In 2013, the case of Prest v Petrodel  UKSC 34 left the family law fraternity debating and divided. At issue was whether the family courts can pierce the corporate veil when assets are owned beneficially by a company, but controlled by one of the spouses. In this case, the husband had effectively purchased a number of properties in England which he had put into the names of offshore companies.
The Court of Appeal held that the family court should not allow the properties to be taken into account in the division of assets because the companies were the beneficial owners of the properties and upheld the company law principle that there is nothing special about family law and the courts cannot pierce the corporate veil. A company cannot be deemed to be the alter ego of a party to the marriage, even if that party clearly operated the company, unless there had been some impropriety. However, the Supreme Court found that based on the facts, it was possible to infer a resulting trust in favour of the husband as he had provided all the funds for the companies to purchase the properties and made orders in favour of the wife.
As the legislation is so similar, Hong Kong courts often look for guidance in England. Supreme Court decisions thus have considerable influence here. For instance, in June 2016, the Hong Kong Court of Appeal in CWG v MH (Interest in off-shore companies) CACV 80-83/2013 considered a case involving the disputed ownership of shares in a number of offshore companies. Here, the husband alleged that he had no beneficial interest in the legal title to shares held in the companies, which, again, held assets which were located onshore but held in offshore companies.

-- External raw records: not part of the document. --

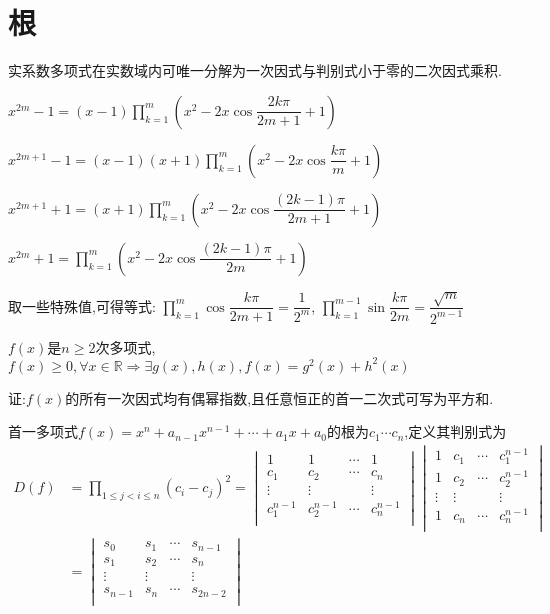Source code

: \section{根}
实系数多项式在实数域内可唯一分解为一次因式与判别式小于零的二次因式乘积.

$ x^{2m}-1=(x-1) \prod_{k=1}^m{( x^2-2x\cos\dfrac{2k\pi}{2m+1}+1 )}$

$ x^{2m+1}-1 =(x-1)(x+1)\prod_{k=1}^m{(x^2-2x\cos\dfrac{k\pi}{m}+1)}$ 

$ x^{2m+1}+1=(x+1)\prod_{k=1}^m{( x^2-2x\cos\dfrac{(2k-1)\pi}{2m+1}+1 )}$

$ x^{2m}+1=\prod_{k=1}^m{(x^2-2x\cos\dfrac{(2k-1)\pi}{2m}+1)}$

取一些特殊值,可得等式:
$ \prod_{k=1}^m{\cos\dfrac{k\pi}{2m+1}}=\dfrac{1}{2^m}$,
$ \prod_{k=1}^{m-1}{\sin\dfrac{k\pi}{2m}}=\dfrac{\sqrt{m}}{2^{m-1}}$


$ f(x)$是$ n\ge2$次多项式,$ f(x)\ge 0,\forall x\in \mathbb{R}\Rightarrow \exists g(x),h(x),f(x)=g^2(x)+h^2(x)$

证:$ f(x)$的所有一次因式均有偶幂指数,且任意恒正的首一二次式可写为平方和.

首一多项式$ f(x)=x^n+a_{n-1}x^{n-1}+\cdots+a_1x+a_0$的根为$ c_1\cdots c_n$,定义其判别式为
\[ \begin{aligned}
	D(f) & =\prod_{1\le j< i\le n}{(c_i-c_j)^2}=
		\begin{vmatrix} 
		1 & 1 & \cdots & 1\\
		c_1 & c_2 & \cdots & c_n \\
		\vdots & \vdots & & \vdots \\
		c_1^{n-1} & c_2^{n-1} & \cdots & c_n^{n-1}\\
		\end{vmatrix}
		\begin{vmatrix}
		1 & c_1 & \cdots & c_1^{n-1}\\
		1 & c_2 & \cdots & c_2^{n-1}\\
		\vdots & \vdots & & \vdots \\
		1 & c_n & \cdots & c_n^{n-1}\\
		\end{vmatrix} \\
		& = \begin{vmatrix}
			s_0 & s_1 & \cdots & s_{n-1}\\
			s_1 & s_2 & \cdots & s_{n}\\
			\vdots & \vdots & & \vdots \\
			s_{n-1} & s_{n} & \cdots & s_{2n-2}\\
			\end{vmatrix}
\end{aligned} \]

In CWG v MH, some of the offshore provision was made prior to the handover of Hong Kong as asset protection in 1997. As with Prest, the court looked specifically at whether the husband had been able to use, had control over, and had an interest in the Hong Kong companies, the shares of which were placed offshore, pre allotment and post allotment. The court found that he had access to the underlying assets of their subsidiaries and his personal connection with one of the companies in particular was manifest – the company held the property which housed his children rent free, the office where he kept his collection of classic cars and provided all the family expenses including his mother-in-law’s credit card expenses. The Court of Appeal agreed with the trial judge that these underlying assets could be taken into account in the division of the marital assets and looked at the reality of the situation from past conduct. The disclosure by the husband was found to be incomplete and adverse inferences were made against him.
This case can also been seen as a reminder that the court can take into account a party’s access to wealth and assets whether acquired through gifts if enjoyed habitually as an established way of life. Here, the evidence showed that the husband not only received an allowance from his mother, but also was actively involved in his mother’s business affairs.
The issue of beneficial ownership often comes before the courts in Hong Kong for cases where assets are held on behalf of other family members or through corporate or trust structures. It is important to bear in mind the principles in Prest when considering the complexities of offshore corporate investments in divorce settlements.